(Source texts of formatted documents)
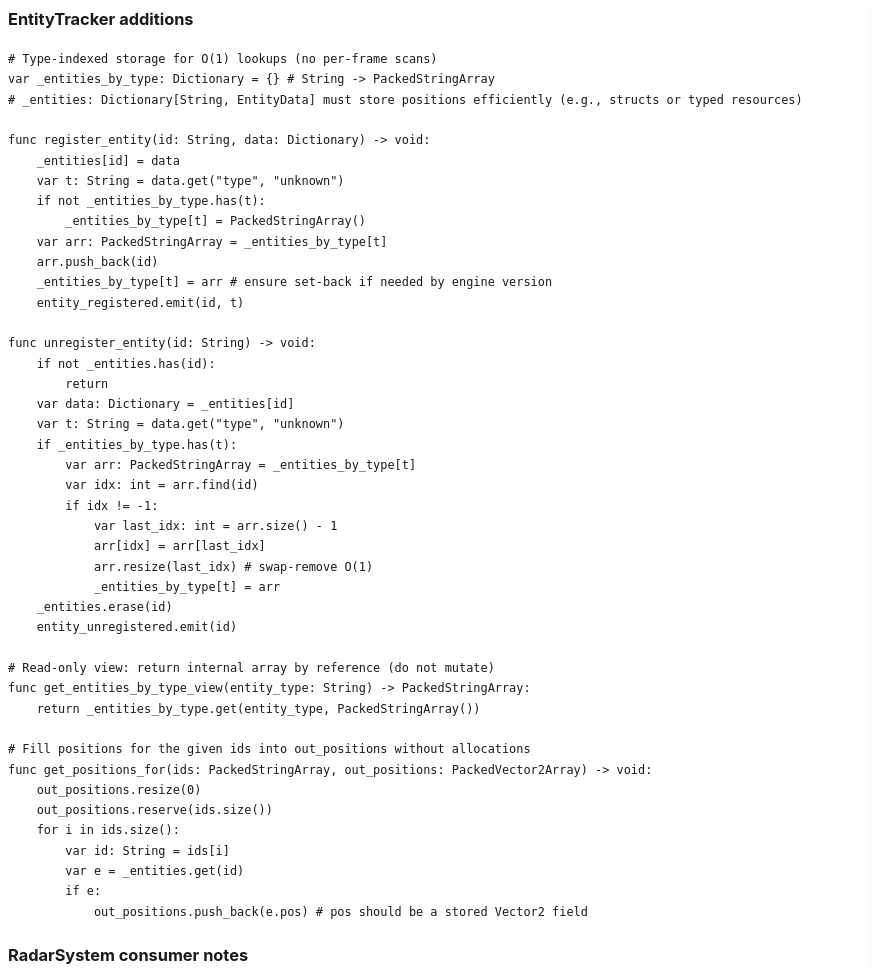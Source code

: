 ### EntityTracker additions

```gdscript
# Type-indexed storage for O(1) lookups (no per-frame scans)
var _entities_by_type: Dictionary = {} # String -> PackedStringArray
# _entities: Dictionary[String, EntityData] must store positions efficiently (e.g., structs or typed resources)

func register_entity(id: String, data: Dictionary) -> void:
    _entities[id] = data
    var t: String = data.get("type", "unknown")
    if not _entities_by_type.has(t):
        _entities_by_type[t] = PackedStringArray()
    var arr: PackedStringArray = _entities_by_type[t]
    arr.push_back(id)
    _entities_by_type[t] = arr # ensure set-back if needed by engine version
    entity_registered.emit(id, t)

func unregister_entity(id: String) -> void:
    if not _entities.has(id):
        return
    var data: Dictionary = _entities[id]
    var t: String = data.get("type", "unknown")
    if _entities_by_type.has(t):
        var arr: PackedStringArray = _entities_by_type[t]
        var idx: int = arr.find(id)
        if idx != -1:
            var last_idx: int = arr.size() - 1
            arr[idx] = arr[last_idx]
            arr.resize(last_idx) # swap-remove O(1)
            _entities_by_type[t] = arr
    _entities.erase(id)
    entity_unregistered.emit(id)

# Read-only view: return internal array by reference (do not mutate)
func get_entities_by_type_view(entity_type: String) -> PackedStringArray:
    return _entities_by_type.get(entity_type, PackedStringArray())

# Fill positions for the given ids into out_positions without allocations
func get_positions_for(ids: PackedStringArray, out_positions: PackedVector2Array) -> void:
    out_positions.resize(0)
    out_positions.reserve(ids.size())
    for i in ids.size():
        var id: String = ids[i]
        var e = _entities.get(id)
        if e:
            out_positions.push_back(e.pos) # pos should be a stored Vector2 field
```

### RadarSystem consumer notes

*Instructions for the task*. Above are the records. How many of their lines hold "Dictionary"? Answer with the number alone.

*Written response*. 4